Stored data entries
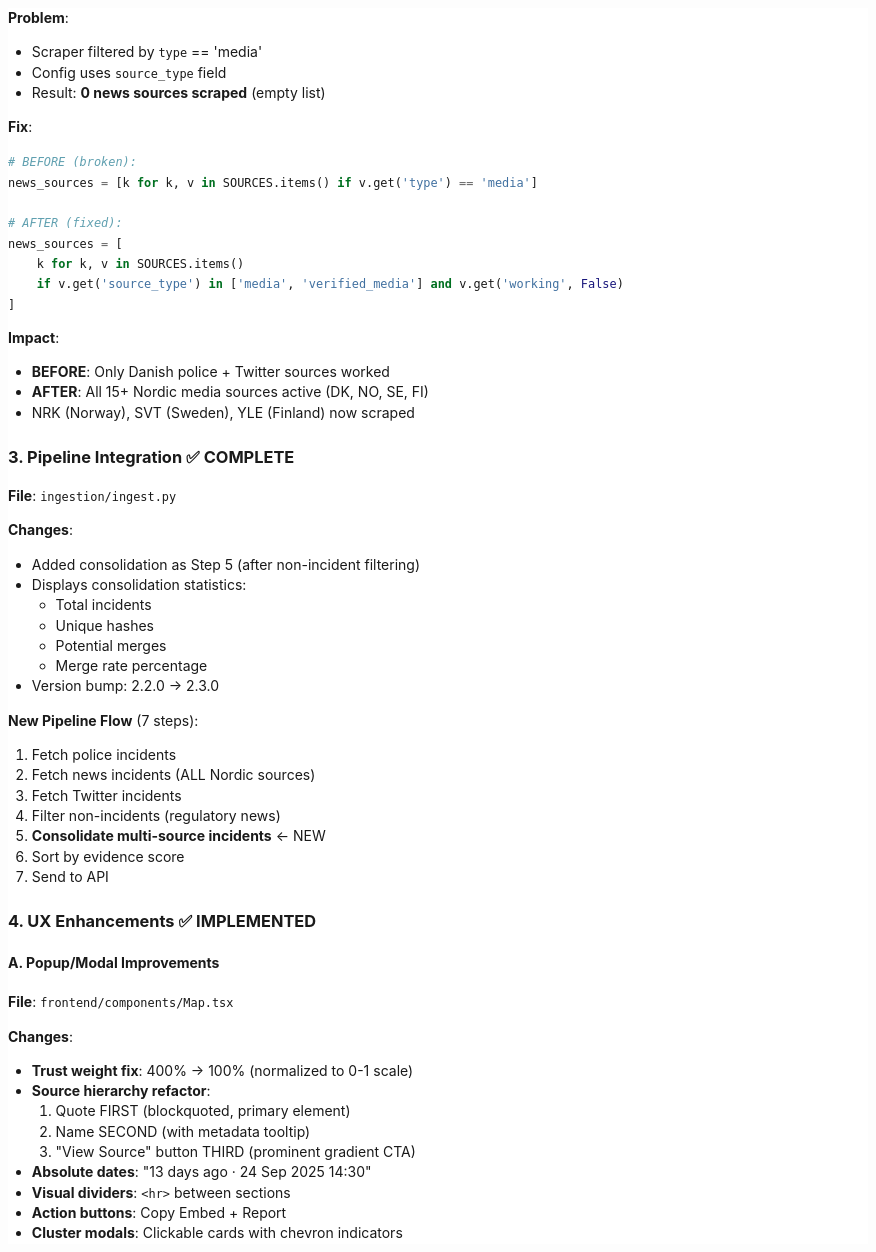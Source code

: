 **Problem**:
- Scraper filtered by `type` == 'media'
- Config uses `source_type` field
- Result: **0 news sources scraped** (empty list)

**Fix**:
```python
# BEFORE (broken):
news_sources = [k for k, v in SOURCES.items() if v.get('type') == 'media']

# AFTER (fixed):
news_sources = [
    k for k, v in SOURCES.items()
    if v.get('source_type') in ['media', 'verified_media'] and v.get('working', False)
]
```

**Impact**:
- **BEFORE**: Only Danish police + Twitter sources worked
- **AFTER**: All 15+ Nordic media sources active (DK, NO, SE, FI)
- NRK (Norway), SVT (Sweden), YLE (Finland) now scraped

### 3. Pipeline Integration ✅ COMPLETE

**File**: `ingestion/ingest.py`

**Changes**:
- Added consolidation as Step 5 (after non-incident filtering)
- Displays consolidation statistics:
  - Total incidents
  - Unique hashes
  - Potential merges
  - Merge rate percentage
- Version bump: 2.2.0 → 2.3.0

**New Pipeline Flow** (7 steps):
1. Fetch police incidents
2. Fetch news incidents (ALL Nordic sources)
3. Fetch Twitter incidents
4. Filter non-incidents (regulatory news)
5. **Consolidate multi-source incidents** ← NEW
6. Sort by evidence score
7. Send to API

### 4. UX Enhancements ✅ IMPLEMENTED

#### A. Popup/Modal Improvements

**File**: `frontend/components/Map.tsx`

**Changes**:
- **Trust weight fix**: 400% → 100% (normalized to 0-1 scale)
- **Source hierarchy refactor**:
  1. Quote FIRST (blockquoted, primary element)
  2. Name SECOND (with metadata tooltip)
  3. "View Source" button THIRD (prominent gradient CTA)
- **Absolute dates**: "13 days ago · 24 Sep 2025 14:30"
- **Visual dividers**: `<hr>` between sections
- **Action buttons**: Copy Embed + Report
- **Cluster modals**: Clickable cards with chevron indicators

## [Problem details]
Lines above that include the string "Twitter" need to be copied.

## [Response to this exercise]
- **BEFORE**: Only Danish police + Twitter sources worked
3. Fetch Twitter incidents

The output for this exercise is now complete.